GOAL OF THE EXERCISE: For every line that contains the string "conjunto", pull that line out of the material below.

[EXERCISE DATA — start]

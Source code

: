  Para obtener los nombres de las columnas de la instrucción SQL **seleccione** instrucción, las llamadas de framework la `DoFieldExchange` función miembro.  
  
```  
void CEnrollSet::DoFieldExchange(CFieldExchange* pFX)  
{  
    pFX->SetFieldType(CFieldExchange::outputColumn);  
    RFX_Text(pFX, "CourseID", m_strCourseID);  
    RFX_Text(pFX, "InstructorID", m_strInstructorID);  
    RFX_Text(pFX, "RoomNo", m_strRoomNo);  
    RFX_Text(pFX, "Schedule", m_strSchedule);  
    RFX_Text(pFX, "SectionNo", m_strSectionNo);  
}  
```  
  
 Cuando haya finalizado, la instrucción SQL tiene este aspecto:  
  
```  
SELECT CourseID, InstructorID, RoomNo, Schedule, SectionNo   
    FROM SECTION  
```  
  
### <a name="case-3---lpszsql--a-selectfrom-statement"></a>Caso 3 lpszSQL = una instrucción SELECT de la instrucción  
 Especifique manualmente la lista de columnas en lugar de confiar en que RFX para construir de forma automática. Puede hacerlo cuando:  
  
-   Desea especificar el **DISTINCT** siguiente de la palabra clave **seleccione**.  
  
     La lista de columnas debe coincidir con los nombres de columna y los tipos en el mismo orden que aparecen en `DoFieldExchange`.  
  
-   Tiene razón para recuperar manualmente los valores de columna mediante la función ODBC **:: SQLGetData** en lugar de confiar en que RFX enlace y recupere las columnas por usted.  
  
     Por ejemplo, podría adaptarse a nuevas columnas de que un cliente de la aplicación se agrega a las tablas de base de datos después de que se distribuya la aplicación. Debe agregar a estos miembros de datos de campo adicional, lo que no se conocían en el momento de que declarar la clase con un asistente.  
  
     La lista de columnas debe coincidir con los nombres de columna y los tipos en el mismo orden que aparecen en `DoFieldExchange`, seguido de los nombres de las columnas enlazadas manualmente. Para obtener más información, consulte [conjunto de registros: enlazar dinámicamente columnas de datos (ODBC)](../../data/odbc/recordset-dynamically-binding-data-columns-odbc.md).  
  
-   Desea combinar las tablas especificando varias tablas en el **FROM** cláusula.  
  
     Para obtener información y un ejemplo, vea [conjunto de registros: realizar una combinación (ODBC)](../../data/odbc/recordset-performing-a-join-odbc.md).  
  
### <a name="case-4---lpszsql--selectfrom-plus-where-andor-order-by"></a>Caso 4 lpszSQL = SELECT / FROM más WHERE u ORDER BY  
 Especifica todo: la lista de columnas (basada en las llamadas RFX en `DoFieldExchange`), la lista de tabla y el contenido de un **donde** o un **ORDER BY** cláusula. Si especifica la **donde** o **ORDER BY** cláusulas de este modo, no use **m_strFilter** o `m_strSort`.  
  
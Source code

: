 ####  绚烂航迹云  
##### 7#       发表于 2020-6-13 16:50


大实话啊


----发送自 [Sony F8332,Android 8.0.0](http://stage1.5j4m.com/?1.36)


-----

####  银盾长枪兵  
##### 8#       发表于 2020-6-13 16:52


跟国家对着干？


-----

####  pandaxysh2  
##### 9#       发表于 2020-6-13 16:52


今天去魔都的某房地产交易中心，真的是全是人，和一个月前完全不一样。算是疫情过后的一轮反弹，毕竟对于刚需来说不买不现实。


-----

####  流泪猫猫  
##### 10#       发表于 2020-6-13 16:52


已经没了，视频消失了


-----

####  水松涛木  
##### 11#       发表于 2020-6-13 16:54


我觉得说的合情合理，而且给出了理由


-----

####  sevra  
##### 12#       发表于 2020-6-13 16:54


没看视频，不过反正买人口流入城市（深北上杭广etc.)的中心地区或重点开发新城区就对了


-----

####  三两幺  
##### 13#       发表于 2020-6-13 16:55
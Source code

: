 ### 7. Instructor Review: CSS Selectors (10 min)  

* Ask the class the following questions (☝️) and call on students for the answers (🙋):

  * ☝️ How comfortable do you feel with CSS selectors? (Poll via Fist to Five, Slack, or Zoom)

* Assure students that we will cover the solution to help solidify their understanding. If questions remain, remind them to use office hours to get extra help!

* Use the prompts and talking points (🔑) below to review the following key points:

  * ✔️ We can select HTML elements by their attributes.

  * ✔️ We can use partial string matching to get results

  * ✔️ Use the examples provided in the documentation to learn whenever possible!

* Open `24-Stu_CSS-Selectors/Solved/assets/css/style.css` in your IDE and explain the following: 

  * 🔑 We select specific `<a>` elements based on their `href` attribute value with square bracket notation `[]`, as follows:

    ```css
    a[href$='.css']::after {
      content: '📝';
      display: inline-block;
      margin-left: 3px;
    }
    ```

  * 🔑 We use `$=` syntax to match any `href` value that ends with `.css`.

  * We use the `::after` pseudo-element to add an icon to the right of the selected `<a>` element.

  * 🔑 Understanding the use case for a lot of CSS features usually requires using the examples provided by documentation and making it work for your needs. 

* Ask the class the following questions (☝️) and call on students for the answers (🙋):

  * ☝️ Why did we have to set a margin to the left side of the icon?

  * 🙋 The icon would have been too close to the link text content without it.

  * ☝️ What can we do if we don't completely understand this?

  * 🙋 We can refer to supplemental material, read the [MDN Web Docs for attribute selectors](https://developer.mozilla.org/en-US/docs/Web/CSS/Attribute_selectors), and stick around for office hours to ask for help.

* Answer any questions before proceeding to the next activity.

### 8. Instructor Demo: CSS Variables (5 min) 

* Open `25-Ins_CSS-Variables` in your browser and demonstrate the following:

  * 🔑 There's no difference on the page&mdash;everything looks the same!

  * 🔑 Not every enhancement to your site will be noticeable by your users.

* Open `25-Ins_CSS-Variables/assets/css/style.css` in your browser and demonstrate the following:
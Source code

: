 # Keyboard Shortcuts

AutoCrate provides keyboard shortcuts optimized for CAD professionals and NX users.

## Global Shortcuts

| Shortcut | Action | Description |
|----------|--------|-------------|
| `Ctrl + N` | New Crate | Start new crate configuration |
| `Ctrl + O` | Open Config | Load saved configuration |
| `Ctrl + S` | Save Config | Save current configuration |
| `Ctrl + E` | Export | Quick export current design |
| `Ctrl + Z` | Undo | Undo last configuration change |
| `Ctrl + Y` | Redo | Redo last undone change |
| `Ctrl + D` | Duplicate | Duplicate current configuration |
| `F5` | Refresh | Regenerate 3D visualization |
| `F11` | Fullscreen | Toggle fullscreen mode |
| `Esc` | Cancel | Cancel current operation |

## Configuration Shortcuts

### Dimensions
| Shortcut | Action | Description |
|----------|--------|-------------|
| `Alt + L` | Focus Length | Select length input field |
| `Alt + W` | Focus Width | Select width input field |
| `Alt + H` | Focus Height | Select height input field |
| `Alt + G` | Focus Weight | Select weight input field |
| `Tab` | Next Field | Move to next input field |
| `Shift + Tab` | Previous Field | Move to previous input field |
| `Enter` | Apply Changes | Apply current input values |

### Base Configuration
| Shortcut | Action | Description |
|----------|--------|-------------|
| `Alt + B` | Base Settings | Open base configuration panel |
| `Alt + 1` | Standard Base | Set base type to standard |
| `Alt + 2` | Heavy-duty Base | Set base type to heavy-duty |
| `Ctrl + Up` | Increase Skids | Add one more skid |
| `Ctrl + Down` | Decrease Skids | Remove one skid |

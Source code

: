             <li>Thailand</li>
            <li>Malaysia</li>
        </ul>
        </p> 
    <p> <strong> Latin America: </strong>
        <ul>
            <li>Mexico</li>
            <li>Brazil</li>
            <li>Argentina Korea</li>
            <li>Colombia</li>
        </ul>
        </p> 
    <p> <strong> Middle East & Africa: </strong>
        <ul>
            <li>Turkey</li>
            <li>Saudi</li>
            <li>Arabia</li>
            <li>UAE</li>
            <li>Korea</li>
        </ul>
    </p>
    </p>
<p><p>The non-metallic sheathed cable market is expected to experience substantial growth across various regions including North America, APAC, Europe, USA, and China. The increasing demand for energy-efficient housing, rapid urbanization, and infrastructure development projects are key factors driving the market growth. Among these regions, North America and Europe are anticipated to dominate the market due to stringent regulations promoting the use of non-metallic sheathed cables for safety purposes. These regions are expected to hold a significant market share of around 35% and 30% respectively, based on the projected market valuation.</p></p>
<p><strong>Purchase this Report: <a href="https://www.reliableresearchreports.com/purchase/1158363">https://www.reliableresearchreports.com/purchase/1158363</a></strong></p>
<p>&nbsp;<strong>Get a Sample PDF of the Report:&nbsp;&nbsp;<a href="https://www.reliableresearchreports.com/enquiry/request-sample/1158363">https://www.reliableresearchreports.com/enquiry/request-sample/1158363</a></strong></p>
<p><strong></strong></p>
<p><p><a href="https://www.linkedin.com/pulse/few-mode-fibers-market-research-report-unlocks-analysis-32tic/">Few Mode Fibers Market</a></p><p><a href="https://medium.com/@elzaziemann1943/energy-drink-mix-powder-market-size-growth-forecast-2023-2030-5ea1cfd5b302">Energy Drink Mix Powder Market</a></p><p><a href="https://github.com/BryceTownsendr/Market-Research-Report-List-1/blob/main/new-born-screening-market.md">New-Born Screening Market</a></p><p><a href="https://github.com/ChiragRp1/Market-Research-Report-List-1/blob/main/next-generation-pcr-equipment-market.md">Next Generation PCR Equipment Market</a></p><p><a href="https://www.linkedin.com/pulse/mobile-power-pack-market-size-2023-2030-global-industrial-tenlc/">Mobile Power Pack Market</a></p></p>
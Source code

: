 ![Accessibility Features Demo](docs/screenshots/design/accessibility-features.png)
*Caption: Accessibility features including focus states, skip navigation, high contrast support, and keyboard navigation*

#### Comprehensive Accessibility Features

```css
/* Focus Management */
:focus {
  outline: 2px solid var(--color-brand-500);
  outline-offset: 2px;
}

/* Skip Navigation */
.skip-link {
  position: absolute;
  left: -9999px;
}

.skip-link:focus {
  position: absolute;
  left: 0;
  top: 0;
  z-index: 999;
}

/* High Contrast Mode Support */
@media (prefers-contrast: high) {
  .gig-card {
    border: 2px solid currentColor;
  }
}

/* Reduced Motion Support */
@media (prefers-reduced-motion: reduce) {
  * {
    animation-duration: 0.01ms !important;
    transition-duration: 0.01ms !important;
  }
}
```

[EXERCISE DATA — finish]

RESPONSE TO THE EXERCISE:
     La lista de columnas debe coincidir con los nombres de columna y los tipos en el mismo orden que aparecen en `DoFieldExchange`, seguido de los nombres de las columnas enlazadas manualmente. Para obtener más información, consulte [conjunto de registros: enlazar dinámicamente columnas de datos (ODBC)](../../data/odbc/recordset-dynamically-binding-data-columns-odbc.md).  
     Para obtener información y un ejemplo, vea [conjunto de registros: realizar una combinación (ODBC)](../../data/odbc/recordset-performing-a-join-odbc.md).  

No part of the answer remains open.